The Charleston City Market and San Francisco's Ferry Building have more in common than one might think.

They're both the focal point of their port city's respective Market streets, historic and iconic works of civic architecture.

And time has passed them by -- at least as far as their original intended use.

Far fewer people arrive in San Francisco by boat these days, while trucks and highways and grocery stores long ago reshaped the way we distribute food.

So saving these respective landmarks required some creativity and flexibility.

The renovation of San Francisco's Ferry Building was a preservation achievement of national importance, while the ongoing refurbishing of the City Market looks like it will be, too.

The most recent work at the City Market, the renovation of its largest and westernmost shed, posed the greatest challenge -- and resulted in the greatest positive change -- so far.

To help ensure its success, the design team visited the Ferry Building, the Redding Terminal Market in Philadelphia and other urban markets experiencing a resurgence, says architect Glenn Keyes, who worked with the City Market Preservation Trust, LLC.

The challenge of the western market shed was not simply its size, which is about as big as the market's three eastern sheds combined, but the desire of many vendors there to keep their spaces air-conditioned.

Air conditioning was introduced here in 1972 in a pretty awful way. This shed was a series of boxy (but air-conditioned) rooms linked by a dark, twisting inner corridor that blocked views. There were few chances to enter from either North or South Market streets, making it a sort of large retail intestine.

Keyes says the challenge was restoring the central path and linear view line from Meeting to East Bay streets, creating more attractive retail spaces more consistent with the rest of the market -- but also keeping them cool.

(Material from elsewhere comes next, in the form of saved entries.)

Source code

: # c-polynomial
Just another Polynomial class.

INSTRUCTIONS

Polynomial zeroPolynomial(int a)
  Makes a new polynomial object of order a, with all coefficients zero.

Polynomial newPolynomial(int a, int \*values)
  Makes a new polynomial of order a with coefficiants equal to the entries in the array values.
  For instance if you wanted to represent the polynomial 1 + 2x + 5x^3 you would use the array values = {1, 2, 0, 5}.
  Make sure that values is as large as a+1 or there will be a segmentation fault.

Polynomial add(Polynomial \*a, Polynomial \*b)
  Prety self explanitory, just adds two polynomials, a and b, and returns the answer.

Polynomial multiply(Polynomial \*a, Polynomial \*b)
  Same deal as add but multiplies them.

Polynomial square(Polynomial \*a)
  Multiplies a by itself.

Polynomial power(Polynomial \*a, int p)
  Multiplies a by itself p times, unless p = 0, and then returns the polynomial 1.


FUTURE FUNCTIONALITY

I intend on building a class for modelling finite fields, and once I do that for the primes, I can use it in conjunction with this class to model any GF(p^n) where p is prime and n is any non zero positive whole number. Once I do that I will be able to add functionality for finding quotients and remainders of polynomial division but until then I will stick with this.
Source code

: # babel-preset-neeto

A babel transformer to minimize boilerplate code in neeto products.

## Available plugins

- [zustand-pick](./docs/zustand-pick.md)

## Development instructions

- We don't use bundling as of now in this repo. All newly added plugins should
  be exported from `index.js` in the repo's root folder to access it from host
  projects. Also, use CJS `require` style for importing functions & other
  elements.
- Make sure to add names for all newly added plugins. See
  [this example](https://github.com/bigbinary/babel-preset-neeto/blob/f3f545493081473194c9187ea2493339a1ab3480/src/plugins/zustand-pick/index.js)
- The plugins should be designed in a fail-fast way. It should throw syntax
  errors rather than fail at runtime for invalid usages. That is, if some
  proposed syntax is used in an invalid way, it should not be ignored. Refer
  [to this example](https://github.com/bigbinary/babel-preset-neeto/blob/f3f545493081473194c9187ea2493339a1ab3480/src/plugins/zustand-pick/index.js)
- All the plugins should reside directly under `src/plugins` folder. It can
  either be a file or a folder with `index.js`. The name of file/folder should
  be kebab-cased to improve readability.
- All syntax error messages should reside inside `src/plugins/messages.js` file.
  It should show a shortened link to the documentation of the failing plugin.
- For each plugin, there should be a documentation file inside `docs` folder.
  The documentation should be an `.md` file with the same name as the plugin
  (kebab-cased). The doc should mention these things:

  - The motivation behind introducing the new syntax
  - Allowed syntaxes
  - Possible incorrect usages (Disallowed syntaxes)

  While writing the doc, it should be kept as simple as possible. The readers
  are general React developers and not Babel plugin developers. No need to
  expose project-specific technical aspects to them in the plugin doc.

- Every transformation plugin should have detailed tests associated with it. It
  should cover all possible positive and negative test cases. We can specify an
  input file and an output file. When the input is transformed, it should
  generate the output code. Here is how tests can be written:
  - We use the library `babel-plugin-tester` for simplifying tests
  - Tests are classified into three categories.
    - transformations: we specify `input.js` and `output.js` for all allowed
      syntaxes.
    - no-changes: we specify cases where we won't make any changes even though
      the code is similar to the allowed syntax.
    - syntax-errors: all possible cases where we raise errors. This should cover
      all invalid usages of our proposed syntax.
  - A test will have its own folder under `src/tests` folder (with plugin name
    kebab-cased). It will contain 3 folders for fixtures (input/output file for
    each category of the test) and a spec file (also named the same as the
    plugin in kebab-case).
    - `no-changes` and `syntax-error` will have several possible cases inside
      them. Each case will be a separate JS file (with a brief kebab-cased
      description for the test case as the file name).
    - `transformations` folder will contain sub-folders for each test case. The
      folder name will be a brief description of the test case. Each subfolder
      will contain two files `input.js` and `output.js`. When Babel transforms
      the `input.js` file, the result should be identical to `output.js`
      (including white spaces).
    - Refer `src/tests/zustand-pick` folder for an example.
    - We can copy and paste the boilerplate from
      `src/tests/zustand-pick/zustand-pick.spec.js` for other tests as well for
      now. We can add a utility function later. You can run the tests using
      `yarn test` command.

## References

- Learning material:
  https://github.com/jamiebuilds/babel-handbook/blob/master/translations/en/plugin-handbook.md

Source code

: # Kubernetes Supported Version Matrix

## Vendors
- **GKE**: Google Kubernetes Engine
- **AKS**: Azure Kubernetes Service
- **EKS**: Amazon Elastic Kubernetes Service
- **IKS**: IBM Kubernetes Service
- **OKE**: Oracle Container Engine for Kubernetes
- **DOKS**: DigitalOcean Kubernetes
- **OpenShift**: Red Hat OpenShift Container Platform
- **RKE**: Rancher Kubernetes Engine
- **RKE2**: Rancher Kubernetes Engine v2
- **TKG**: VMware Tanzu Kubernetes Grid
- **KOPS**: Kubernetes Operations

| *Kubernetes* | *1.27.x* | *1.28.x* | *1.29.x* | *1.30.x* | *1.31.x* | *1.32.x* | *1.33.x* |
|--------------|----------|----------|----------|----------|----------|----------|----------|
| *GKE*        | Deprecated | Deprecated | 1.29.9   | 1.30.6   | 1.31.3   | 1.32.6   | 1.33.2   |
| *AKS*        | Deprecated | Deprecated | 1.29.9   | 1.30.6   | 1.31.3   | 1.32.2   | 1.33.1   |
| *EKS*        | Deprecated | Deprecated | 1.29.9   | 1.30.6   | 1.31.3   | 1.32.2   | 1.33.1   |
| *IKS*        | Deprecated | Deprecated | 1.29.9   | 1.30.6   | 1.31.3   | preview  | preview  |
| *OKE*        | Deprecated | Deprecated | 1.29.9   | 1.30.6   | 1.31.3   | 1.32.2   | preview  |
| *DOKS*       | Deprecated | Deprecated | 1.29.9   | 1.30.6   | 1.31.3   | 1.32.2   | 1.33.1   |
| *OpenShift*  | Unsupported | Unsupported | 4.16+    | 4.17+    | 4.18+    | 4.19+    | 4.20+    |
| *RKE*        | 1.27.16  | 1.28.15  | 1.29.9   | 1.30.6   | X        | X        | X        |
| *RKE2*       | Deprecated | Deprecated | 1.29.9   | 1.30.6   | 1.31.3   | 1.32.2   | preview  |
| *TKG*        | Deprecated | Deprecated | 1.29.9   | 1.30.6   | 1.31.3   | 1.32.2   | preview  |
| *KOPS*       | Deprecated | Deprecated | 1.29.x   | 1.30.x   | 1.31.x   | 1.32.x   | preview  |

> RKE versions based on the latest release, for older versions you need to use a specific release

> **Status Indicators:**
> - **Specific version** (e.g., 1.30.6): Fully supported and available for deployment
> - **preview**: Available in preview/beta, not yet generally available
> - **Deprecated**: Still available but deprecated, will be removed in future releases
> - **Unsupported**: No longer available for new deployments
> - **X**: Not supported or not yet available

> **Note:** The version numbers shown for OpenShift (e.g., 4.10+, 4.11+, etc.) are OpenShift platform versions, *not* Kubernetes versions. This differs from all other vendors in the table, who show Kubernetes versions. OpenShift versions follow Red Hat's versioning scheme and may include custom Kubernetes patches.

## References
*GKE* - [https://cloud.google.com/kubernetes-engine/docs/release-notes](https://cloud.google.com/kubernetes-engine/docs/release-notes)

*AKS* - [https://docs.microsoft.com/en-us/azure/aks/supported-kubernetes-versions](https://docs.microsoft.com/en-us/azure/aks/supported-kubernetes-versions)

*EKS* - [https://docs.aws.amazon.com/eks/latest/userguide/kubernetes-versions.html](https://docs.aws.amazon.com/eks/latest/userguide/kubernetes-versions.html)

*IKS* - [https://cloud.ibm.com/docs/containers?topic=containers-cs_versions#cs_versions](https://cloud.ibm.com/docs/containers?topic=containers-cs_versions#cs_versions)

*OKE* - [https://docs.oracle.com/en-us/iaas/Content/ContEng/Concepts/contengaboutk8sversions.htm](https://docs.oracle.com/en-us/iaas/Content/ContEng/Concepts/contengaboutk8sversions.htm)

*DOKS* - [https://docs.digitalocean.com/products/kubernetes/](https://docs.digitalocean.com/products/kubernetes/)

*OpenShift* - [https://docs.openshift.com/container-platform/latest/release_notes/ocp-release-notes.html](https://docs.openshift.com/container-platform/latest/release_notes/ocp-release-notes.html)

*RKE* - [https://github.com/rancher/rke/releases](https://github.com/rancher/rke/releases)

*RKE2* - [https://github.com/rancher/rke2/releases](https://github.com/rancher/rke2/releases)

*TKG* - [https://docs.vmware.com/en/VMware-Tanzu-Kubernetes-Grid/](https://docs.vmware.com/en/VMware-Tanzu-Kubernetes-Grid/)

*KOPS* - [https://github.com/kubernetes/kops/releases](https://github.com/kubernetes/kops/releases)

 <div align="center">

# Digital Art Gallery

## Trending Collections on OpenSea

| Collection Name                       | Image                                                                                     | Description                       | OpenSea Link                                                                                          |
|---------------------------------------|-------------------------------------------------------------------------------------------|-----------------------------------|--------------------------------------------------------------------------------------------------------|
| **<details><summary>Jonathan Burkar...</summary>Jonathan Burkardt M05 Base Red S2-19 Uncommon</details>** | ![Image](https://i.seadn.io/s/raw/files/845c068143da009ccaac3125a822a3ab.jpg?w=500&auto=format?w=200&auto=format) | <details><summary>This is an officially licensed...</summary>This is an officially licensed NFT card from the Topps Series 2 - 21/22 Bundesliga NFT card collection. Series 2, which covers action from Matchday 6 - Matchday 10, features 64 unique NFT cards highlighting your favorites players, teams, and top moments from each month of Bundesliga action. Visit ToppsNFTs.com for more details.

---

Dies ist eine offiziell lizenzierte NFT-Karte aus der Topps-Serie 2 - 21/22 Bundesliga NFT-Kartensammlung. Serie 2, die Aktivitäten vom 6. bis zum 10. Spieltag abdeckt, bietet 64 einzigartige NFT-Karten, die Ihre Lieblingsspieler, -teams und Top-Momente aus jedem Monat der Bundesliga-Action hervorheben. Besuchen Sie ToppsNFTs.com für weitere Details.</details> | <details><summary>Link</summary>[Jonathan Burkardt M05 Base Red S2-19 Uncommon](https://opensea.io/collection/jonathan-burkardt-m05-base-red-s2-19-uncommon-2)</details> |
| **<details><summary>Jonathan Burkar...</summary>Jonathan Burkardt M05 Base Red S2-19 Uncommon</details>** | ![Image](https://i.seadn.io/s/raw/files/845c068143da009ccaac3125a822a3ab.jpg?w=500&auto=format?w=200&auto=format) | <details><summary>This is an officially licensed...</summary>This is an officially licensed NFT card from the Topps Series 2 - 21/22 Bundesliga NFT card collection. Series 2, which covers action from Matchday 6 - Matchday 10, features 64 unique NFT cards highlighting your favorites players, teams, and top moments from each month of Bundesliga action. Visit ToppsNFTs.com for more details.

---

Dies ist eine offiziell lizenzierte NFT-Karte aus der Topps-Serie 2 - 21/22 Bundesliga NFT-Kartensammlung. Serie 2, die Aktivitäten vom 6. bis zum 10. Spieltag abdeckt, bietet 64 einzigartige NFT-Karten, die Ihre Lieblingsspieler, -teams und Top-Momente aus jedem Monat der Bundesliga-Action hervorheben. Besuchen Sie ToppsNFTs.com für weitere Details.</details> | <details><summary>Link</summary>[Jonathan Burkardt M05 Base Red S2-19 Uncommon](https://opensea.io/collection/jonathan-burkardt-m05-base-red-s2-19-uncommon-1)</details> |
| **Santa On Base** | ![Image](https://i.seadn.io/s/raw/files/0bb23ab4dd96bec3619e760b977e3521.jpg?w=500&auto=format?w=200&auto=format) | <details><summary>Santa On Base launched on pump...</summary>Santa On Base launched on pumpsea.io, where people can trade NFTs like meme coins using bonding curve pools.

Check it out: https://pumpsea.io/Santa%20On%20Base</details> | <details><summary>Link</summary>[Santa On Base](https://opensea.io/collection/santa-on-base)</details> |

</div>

From Church Street, the design got rid of the imposing iron gates, which turned away some. "A lot of people thought it was closed," Keyes says. Also, there are new open-air spaces here to ensure a gentler transition to the air-conditioned space.

From Meeting Street, there also are new open-air spaces that do the same trick.

The shed's floor drops almost 4 feet from Meeting to Church streets, so maintaining handicapped accessibility also posed a challenge. That's why there are three gentle rises of 6 inches each on the easternmost walk. The rest of the interior gradually slopes up the other 2 feet and is 7 feet above sea level at its lowest point, just high enough to escape the Market's occasional flooding.

The most contemporary aspect of the design includes the large glass doors leading into the space. "We just wanted the clear lines," Keyes says.

The open bays, mix of uplighting and goose-neck lights, shelves and cross aisles is much the same as the changes made earlier to the three eastern sheds.

Also, a series of skylights were added along the ridge line to provide even more light. "We thought that was going to be controversial," Keyes says. "But because the pitch of the roof was so shallow, it was not such a huge visual issue."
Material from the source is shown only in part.